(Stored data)

"""

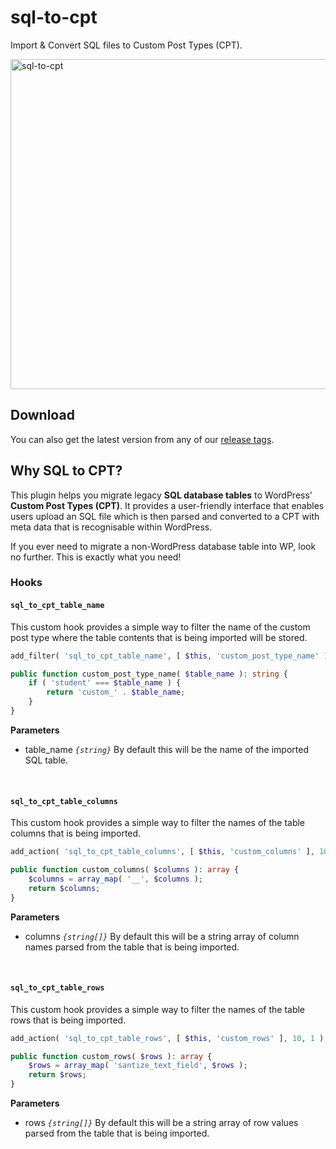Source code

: # sql-to-cpt

Import & Convert SQL files to Custom Post Types (CPT).

<img width="528" alt="sql-to-cpt" src="https://github.com/user-attachments/assets/cf2a4015-bc64-463b-a655-6e1a12762ca3">

## Download

You can also get the latest version from any of our [release tags](https://github.com/badasswp/sql-to-cpt/releases).

## Why SQL to CPT?

This plugin helps you migrate legacy __SQL database tables__ to WordPress' __Custom Post Types (CPT)__. It provides a user-friendly interface that enables users upload an SQL file which is then parsed and converted to a CPT with meta data that is recognisable within WordPress.

If you ever need to migrate a non-WordPress database table into WP, look no further. This is exactly what you need!

### Hooks

#### `sql_to_cpt_table_name`

This custom hook provides a simple way to filter the name of the custom post type where the table contents that is being imported will be stored.

```php
add_filter( 'sql_to_cpt_table_name', [ $this, 'custom_post_type_name' ], 10, 1 );

public function custom_post_type_name( $table_name ): string {
    if ( 'student' === $table_name ) {
        return 'custom_' . $table_name;
    }
}
```

**Parameters**

- table_name _`{string}`_ By default this will be the name of the imported SQL table.
<br/>

#### `sql_to_cpt_table_columns`

This custom hook provides a simple way to filter the names of the table columns that is being imported.

```php
add_action( 'sql_to_cpt_table_columns', [ $this, 'custom_columns' ], 10, 1 );

public function custom_columns( $columns ): array {
    $columns = array_map( '__', $columns );
    return $columns;
}
```

**Parameters**

- columns _`{string[]}`_ By default this will be a string array of column names parsed from the table that is being imported.
<br/>

#### `sql_to_cpt_table_rows`

This custom hook provides a simple way to filter the names of the table rows that is being imported.

```php
add_action( 'sql_to_cpt_table_rows', [ $this, 'custom_rows' ], 10, 1 );

public function custom_rows( $rows ): array {
    $rows = array_map( 'santize_text_field', $rows );
    return $rows;
}
```

**Parameters**

- rows _`{string[]}`_ By default this will be a string array of row values parsed from the table that is being imported.
<br/>
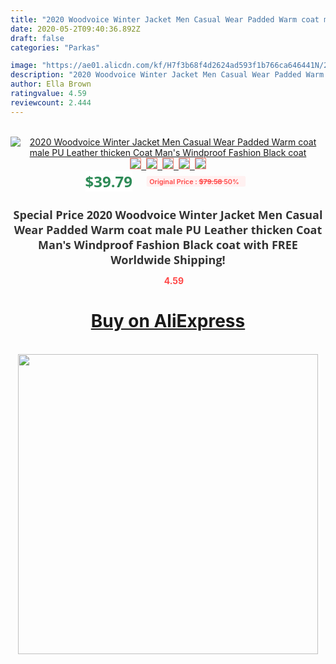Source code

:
 ```yaml
---
title: "2020 Woodvoice Winter Jacket Men Casual Wear Padded Warm coat male PU Leather thicken Coat Man's  Windproof Fashion Black coat"
date: 2020-05-2T09:40:36.892Z
draft: false
categories: "Parkas"

image: "https://ae01.alicdn.com/kf/H7f3b68f4d2624ad593f1b766ca646441N/2020-Woodvoice-Winter-Jacket-Men-Casual-Wear-Padded-Warm-coat-male-PU-Leather-thicken-Coat-Man.jpg"
description: "2020 Woodvoice Winter Jacket Men Casual Wear Padded Warm coat male PU Leather thicken Coat Man's  Windproof Fashion Black coat"
author: Ella Brown
ratingvalue: 4.59
reviewcount: 2.444
---
```

<br>
<div style="text-align: center;">
<a href="https://s.click.aliexpress.com/e/_AkwXi9" target="_blank" rel="nofollow noopener noreferrer"><img alt="2020 Woodvoice Winter Jacket Men Casual Wear Padded Warm coat male PU Leather thicken Coat Man's  Windproof Fashion Black coat" class="magnifier-image" src="https://ae01.alicdn.com/kf/H7f3b68f4d2624ad593f1b766ca646441N/2020-Woodvoice-Winter-Jacket-Men-Casual-Wear-Padded-Warm-coat-male-PU-Leather-thicken-Coat-Man.jpg_640x640.jpg">
<br>
<img style="border:1px solid salmon" src="https://ae01.alicdn.com/kf/H7f3b68f4d2624ad593f1b766ca646441N/2020-Woodvoice-Winter-Jacket-Men-Casual-Wear-Padded-Warm-coat-male-PU-Leather-thicken-Coat-Man.jpg_120x120.jpg">&nbsp;&nbsp;<img style="border:1px solid salmon" src="https://ae01.alicdn.com/kf/H1c9e35e506964204b30d3aefae52c959u/2020-Woodvoice-Winter-Jacket-Men-Casual-Wear-Padded-Warm-coat-male-PU-Leather-thicken-Coat-Man.jpg_120x120.jpg">&nbsp;&nbsp;<img style="border:1px solid salmon" src="https://ae01.alicdn.com/kf/H39132f05cb2344569cce27a2baa00552H/2020-Woodvoice-Winter-Jacket-Men-Casual-Wear-Padded-Warm-coat-male-PU-Leather-thicken-Coat-Man.jpg_120x120.jpg">&nbsp;&nbsp;<img style="border:1px solid salmon" src="https://ae01.alicdn.com/kf/H57ed3c6a251649b4b9d48f0f51a7f78dv/2020-Woodvoice-Winter-Jacket-Men-Casual-Wear-Padded-Warm-coat-male-PU-Leather-thicken-Coat-Man.jpg_120x120.jpg">&nbsp;&nbsp;<img style="border:1px solid salmon" src="https://ae01.alicdn.com/kf/Ha04052bc2eb14865b516715c9a216a36X/2020-Woodvoice-Winter-Jacket-Men-Casual-Wear-Padded-Warm-coat-male-PU-Leather-thicken-Coat-Man.jpg_120x120.jpg"></a></div><br0>
<div style="text-align: center;"><span style="background-color: white; border: 0px; box-sizing: border-box; color: seagreen; display: inline-block; font-family: &quot;open sans&quot; , &quot;arial&quot; , &quot;helvetica&quot; , sans-serif , &quot;heiti&quot;; font-size: 24px; font-stretch: inherit; font-weight: 700; line-height: inherit; margin: 0px 10px 0px 0px; padding: 0px; vertical-align: middle;">$39.79 </span>
<span style="background: rgb(255 , 241 , 241); border-radius: 3px; border: 0px; box-sizing: border-box; color: #ff4747; display: inline-block; font-family: inherit; font-size: 12px; font-stretch: inherit; font-style: inherit; font-variant: inherit; font-weight: 600; line-height: inherit; margin: 0px; padding: 2px 5px; transform: scale(0.9); vertical-align: middle;">Original Price : <b style="text-decoration: line-through;">$79.58 </b> 50%&nbsp;&nbsp;</span></div>
<h1 style="color: #333333; display: inline-block; font-family: &quot;open sans&quot; , &quot;arial&quot; , &quot;helvetica&quot; , sans-serif , &quot;heiti&quot;; font-size: 18px; font-stretch: inherit; font-weight: 700; text-align: center;">Special Price 2020 Woodvoice Winter Jacket Men Casual Wear Padded Warm coat male PU Leather thicken Coat Man's  Windproof Fashion Black coat with FREE Worldwide Shipping!</h1>
<div style="color: #ff4747; text-align: center;">
<img src="https://4.bp.blogspot.com/-M0ZcTcb-5uY/XleCXlxnR4I/AAAAAAAAAEc/OrjgMkXV1oMQFaCRZj5HQwOCBcu3w1FegCPcBGAYYCw/s1600/star.png" style="height: 15px;">&nbsp;<b>4.59</b></div>
<div class="button_cont" align="center"><a class="buynow_a" href="https://s.click.aliexpress.com/e/_AkwXi9" target="_blank" rel="nofollow noopener noreferrer"><H1>Buy on AliExpress</H1></a></div><br>
<div class="separator" style="clear: both; text-align: center;">
<img src="https://lh3.googleusercontent.com/-pTy5HemUv9M/XlePHvY0dAI/AAAAAAAAAE4/0nX5iRUoIWY8eMW9Dpxeirr157OZliDIgCLcBGAsYHQ/s1600/badge.gif" width="480">
</div>
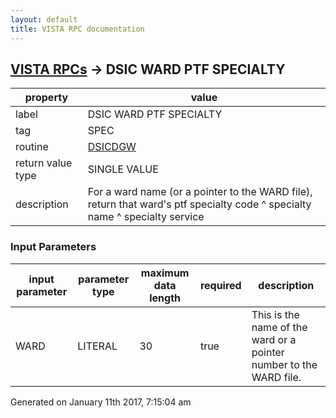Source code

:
 ```yaml
---
layout: default
title: VISTA RPC documentation
---
```




## [VISTA RPCs](TableOfContent.md) &#8594; DSIC WARD PTF SPECIALTY 

 property | value 
--- | --- 
 label | DSIC WARD PTF SPECIALTY
 tag | SPEC
 routine | [DSICDGW](http://code.osehra.org/dox/Routine_DSICDGW_source.html)
 return value type | SINGLE VALUE
 description | For a ward name (or a pointer to the WARD file), return that ward's  ptf specialty code ^ specialty name ^ specialty service

### Input Parameters

| input parameter | parameter type | maximum data length | required | description | 
| --- | --- | --- | --- | --- | 
| WARD | LITERAL | 30 | true | This is the name of the ward or a pointer number to the WARD file. | 




 Generated on January 11th 2017, 7:15:04 am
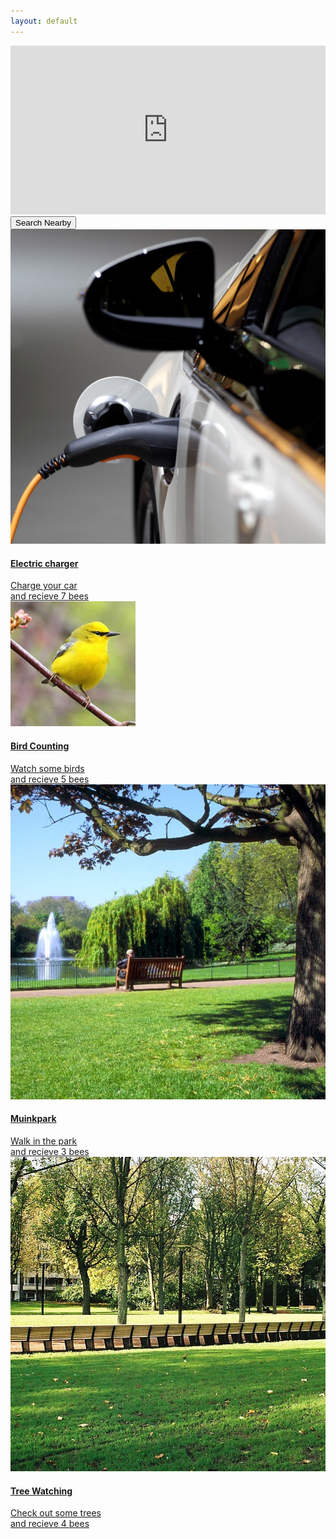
 ```yaml
---
layout: default
---
```


<div class="conatiner-fluid main-container">
    <div class="map-container col-xs-12">
        <iframe src="https://www.google.com/maps/embed?pb=!1m18!1m12!1m3!1d160409.85245155697!2d3.574402557872501!3d51.08255230068741!2m3!1f0!2f0!3f0!3m2!1i1024!2i768!4f13.1!3m3!1m2!1s0x47c370e1339443ad%3A0x40099ab2f4d5140!2sGhent!5e0!3m2!1sen!2sbe!4v1480194012132" width="100%" height="270"     frameborder="0"     style="border:0" allowfullscreen></iframe>
    </div>
    <div class="info-container col-xs-12">
        <div class="inner-container">
            <button class="col-xs-12 nearby-button">Search Nearby</button>
            <a href="more-info.html">
                <div class="col-xs-12 col-sm-6 discover-items">
                    <div class="imagecontainer">
                        <img class="square-picture"  src="images/Electric-Car-Charger-stock.jpg">
                    </div>
                    <div class="text-content height-content">
                        <h4 class="bitter main-title">Electric charger</h4>
                        <span  class="raleway">Charge your car</span><br>
                        <span  class="raleway">and recieve 7 bees</span>
                    </div>
                </div>
            </a>
            <a href="more-info.html">
                <div class="col-xs-12 col-sm-6 discover-items">
                    <div class="imagecontainer">
                        <img class="square-picture"  src="images/blue-winged-warbler.jpg">
                    </div>
                    <div class="text-content height-content">
                        <h4 class="bitter main-title">Bird Counting</h4>
                        <span  class="raleway">Watch some birds</span><br>
                        <span  class="raleway">and recieve 5 bees</span>
                    </div>
                </div>
            </a>
            <a href="more-info.html">
                <div class="col-xs-12 col-sm-6 discover-items">
                    <div class="imagecontainer">
                        <img class="square-picture"  src="images/park-08.jpg">
                    </div>
                    <div class="text-content height-content">
                        <h4 class="bitter main-title">Muinkpark</h4>
                        <span  class="raleway">Walk in the park</span><br>
                        <span  class="raleway">and recieve 3 bees</span>
                    </div>
                </div>
            </a>
            <a href="more-info.html">
                <div class="col-xs-12 col-sm-6 discover-items">
                    <div class="imagecontainer">
                        <img class="square-picture"  src="images/20061110_fvdd.jpg">
                    </div>
                    <div class="text-content height-content">
                        <h4 class="bitter friend-name">Tree Watching</h4>
                        <span  class="raleway">Check out some trees</span><br>
                        <span  class="raleway">and recieve 4 bees</span>
                    </div>
                </div>
            </a>
        </div>
    </div>
</div>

"""

TO DO: Each line holding "weight" in the records should be copied out.

OUTPUT BELOW:
<div style="text-align: center;"><span style="background-color: white; border: 0px; box-sizing: border-box; color: seagreen; display: inline-block; font-family: &quot;open sans&quot; , &quot;arial&quot; , &quot;helvetica&quot; , sans-serif , &quot;heiti&quot;; font-size: 24px; font-stretch: inherit; font-weight: 700; line-height: inherit; margin: 0px 10px 0px 0px; padding: 0px; vertical-align: middle;">$39.79 </span>
<span style="background: rgb(255 , 241 , 241); border-radius: 3px; border: 0px; box-sizing: border-box; color: #ff4747; display: inline-block; font-family: inherit; font-size: 12px; font-stretch: inherit; font-style: inherit; font-variant: inherit; font-weight: 600; line-height: inherit; margin: 0px; padding: 2px 5px; transform: scale(0.9); vertical-align: middle;">Original Price : <b style="text-decoration: line-through;">$79.58 </b> 50%&nbsp;&nbsp;</span></div>
<h1 style="color: #333333; display: inline-block; font-family: &quot;open sans&quot; , &quot;arial&quot; , &quot;helvetica&quot; , sans-serif , &quot;heiti&quot;; font-size: 18px; font-stretch: inherit; font-weight: 700; text-align: center;">Special Price 2020 Woodvoice Winter Jacket Men Casual Wear Padded Warm coat male PU Leather thicken Coat Man's  Windproof Fashion Black coat with FREE Worldwide Shipping!</h1>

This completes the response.